Bank Underground is a blog written by staff at the Bank of England. Our goal is to bring more of our thinking into the public domain and to showcase our analytical and research output. We hope to contribute to the wider debate on areas that are relevant to the Bank’s work.
In 2015, the Bank’s Strategic Plan called for a new publication giving insight into topical issues from a staff perspective rather than that of the MPC, FPC or PRA board. And so Bank Underground was born, with its name chosen by an internal vote from a shortlist compiled from ideas nominated by staff.
On Bank Underground, authors write in an individual capacity and there is no “house view”. Since our analysis feeds into the policy-making process, you can expect to find some posts here that broadly accord with the Bank’s official views or provide further underpinning for them. But as there are diverse views held by those who work here, you can expect to read posts which differ from the Bank’s official position, external consensus and even other contributors to the blog.
We aim to publish two or three posts a week and our content seeks to span the whole range of the Bank’s analytical work- regulation, financial stability, monetary policy, macroeconomics, supervision, banknotes, markets, resolution and more besides.
Different posts will employ different styles and tools- techy statistical analysis, dipping into the Bank’s archives, wonkish theoretical pieces, imagining future challenges, model simulations, big data and anything else we can think of. But whatever we write about, we aim to do it in a readable, engaging and accessible way.

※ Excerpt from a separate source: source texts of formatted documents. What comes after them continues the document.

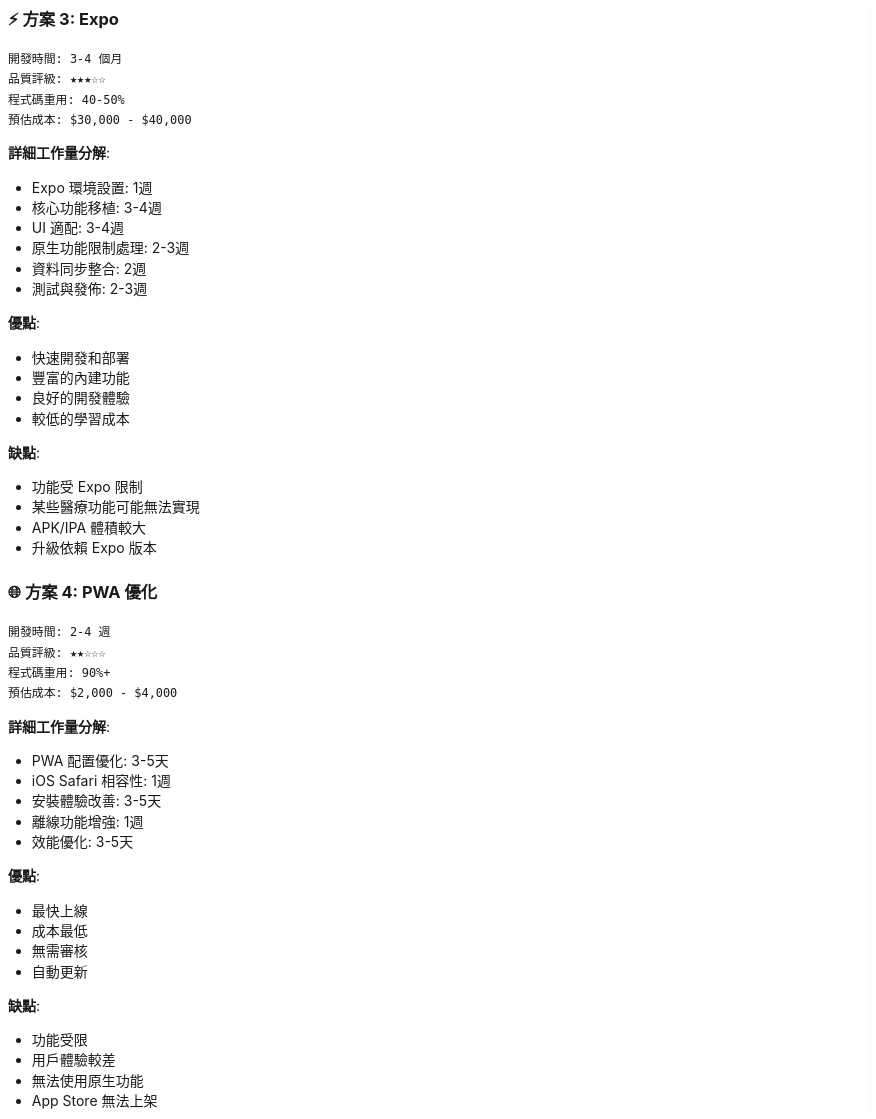### ⚡ 方案 3: Expo
```
開發時間: 3-4 個月
品質評級: ★★★☆☆
程式碼重用: 40-50%
預估成本: $30,000 - $40,000
```

**詳細工作量分解**:
- Expo 環境設置: 1週
- 核心功能移植: 3-4週
- UI 適配: 3-4週
- 原生功能限制處理: 2-3週
- 資料同步整合: 2週
- 測試與發佈: 2-3週

**優點**:
- 快速開發和部署
- 豐富的內建功能
- 良好的開發體驗
- 較低的學習成本

**缺點**:
- 功能受 Expo 限制
- 某些醫療功能可能無法實現
- APK/IPA 體積較大
- 升級依賴 Expo 版本

### 🌐 方案 4: PWA 優化
```
開發時間: 2-4 週
品質評級: ★★☆☆☆
程式碼重用: 90%+
預估成本: $2,000 - $4,000
```

**詳細工作量分解**:
- PWA 配置優化: 3-5天
- iOS Safari 相容性: 1週
- 安裝體驗改善: 3-5天
- 離線功能增強: 1週
- 效能優化: 3-5天

**優點**:
- 最快上線
- 成本最低
- 無需審核
- 自動更新

**缺點**:
- 功能受限
- 用戶體驗較差
- 無法使用原生功能
- App Store 無法上架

The views and opinions expressed and material contained on this blog do not constitute financial or other professional advice and should not be relied upon as such, nor do they in any way represent the official views or policies of the Bank of England or the Prudential Regulation Authority. You should seek your own professional advice on any financial or professional matter. Neither the Bank of England or the Prudential Regulation Authority will be liable for any damages (including, without limitation, damages for loss of business or loss of profits) arising in contract, tort or otherwise from any reliance you place on the views or opinions expressed on this blog.